* **EXCERPTED RECORDS**:
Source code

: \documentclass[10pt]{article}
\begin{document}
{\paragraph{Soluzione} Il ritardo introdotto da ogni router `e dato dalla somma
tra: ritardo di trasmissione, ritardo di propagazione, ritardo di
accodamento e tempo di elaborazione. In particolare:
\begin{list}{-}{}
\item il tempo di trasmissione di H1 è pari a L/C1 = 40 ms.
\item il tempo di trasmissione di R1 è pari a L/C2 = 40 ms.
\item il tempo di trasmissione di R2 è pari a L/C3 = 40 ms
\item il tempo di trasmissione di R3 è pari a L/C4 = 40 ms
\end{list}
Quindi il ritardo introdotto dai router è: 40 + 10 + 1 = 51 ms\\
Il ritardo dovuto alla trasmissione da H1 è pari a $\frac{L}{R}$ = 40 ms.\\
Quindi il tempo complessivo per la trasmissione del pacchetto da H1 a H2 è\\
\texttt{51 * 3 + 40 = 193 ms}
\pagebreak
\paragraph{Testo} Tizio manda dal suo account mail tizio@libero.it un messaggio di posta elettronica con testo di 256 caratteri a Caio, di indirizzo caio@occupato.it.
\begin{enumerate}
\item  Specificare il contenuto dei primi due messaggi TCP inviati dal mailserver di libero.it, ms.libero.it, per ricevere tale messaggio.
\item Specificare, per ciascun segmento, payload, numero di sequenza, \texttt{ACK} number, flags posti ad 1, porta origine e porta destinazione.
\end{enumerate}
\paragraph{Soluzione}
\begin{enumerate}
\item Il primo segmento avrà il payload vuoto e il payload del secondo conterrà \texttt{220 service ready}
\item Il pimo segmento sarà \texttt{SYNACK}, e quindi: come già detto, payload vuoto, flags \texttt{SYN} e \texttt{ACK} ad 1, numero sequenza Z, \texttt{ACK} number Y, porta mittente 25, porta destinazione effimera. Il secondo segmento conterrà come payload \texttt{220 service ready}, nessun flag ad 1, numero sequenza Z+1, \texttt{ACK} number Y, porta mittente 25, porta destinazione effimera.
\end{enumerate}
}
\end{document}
...
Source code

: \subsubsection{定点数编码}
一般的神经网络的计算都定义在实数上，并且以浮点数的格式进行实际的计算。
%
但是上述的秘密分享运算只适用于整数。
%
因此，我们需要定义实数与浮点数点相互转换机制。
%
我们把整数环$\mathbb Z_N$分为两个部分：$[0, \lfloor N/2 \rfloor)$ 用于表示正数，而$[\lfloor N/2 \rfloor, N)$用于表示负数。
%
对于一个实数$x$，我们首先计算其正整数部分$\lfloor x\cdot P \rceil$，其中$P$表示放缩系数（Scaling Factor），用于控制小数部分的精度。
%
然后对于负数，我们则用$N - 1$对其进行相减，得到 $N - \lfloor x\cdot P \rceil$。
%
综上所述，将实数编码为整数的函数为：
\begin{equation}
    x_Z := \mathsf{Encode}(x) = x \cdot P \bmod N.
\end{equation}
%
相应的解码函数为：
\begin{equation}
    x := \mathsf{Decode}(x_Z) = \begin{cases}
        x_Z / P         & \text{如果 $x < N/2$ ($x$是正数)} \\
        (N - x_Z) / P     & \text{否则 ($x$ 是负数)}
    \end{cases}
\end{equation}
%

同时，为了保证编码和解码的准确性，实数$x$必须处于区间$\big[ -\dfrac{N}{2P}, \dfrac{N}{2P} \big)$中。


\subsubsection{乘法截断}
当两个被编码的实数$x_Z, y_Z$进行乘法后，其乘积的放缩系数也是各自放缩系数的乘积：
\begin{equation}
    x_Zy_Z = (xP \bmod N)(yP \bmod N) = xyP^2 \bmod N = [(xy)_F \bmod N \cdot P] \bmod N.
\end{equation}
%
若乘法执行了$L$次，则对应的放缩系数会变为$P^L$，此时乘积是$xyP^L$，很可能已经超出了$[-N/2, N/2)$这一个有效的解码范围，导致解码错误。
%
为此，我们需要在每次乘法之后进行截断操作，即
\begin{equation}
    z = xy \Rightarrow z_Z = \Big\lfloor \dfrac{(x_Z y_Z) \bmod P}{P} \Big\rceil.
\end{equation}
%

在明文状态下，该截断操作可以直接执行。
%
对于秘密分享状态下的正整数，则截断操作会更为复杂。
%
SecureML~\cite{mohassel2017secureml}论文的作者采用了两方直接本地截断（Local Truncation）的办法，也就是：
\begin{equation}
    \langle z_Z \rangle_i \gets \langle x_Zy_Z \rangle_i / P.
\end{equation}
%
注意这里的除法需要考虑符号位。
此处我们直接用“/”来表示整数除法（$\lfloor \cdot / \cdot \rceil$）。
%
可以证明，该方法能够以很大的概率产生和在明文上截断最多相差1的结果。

* **DESCRIPTION OF THE TASK**:
Extract from the listing above the lines between the line containing "SecureML~\cite" and the line containing "可以证明，该方法能够以很大的概率产生和在明文上截断最多相差1的结果。", keeping both of those lines. Output nothing else.

* **TASK ANSWER**:
SecureML~\cite{mohassel2017secureml}论文的作者采用了两方直接本地截断（Local Truncation）的办法，也就是：
\begin{equation}
    \langle z_Z \rangle_i \gets \langle x_Zy_Z \rangle_i / P.
\end{equation}
%
注意这里的除法需要考虑符号位。
此处我们直接用“/”来表示整数除法（$\lfloor \cdot / \cdot \rceil$）。
%
可以证明，该方法能够以很大的概率产生和在明文上截断最多相差1的结果。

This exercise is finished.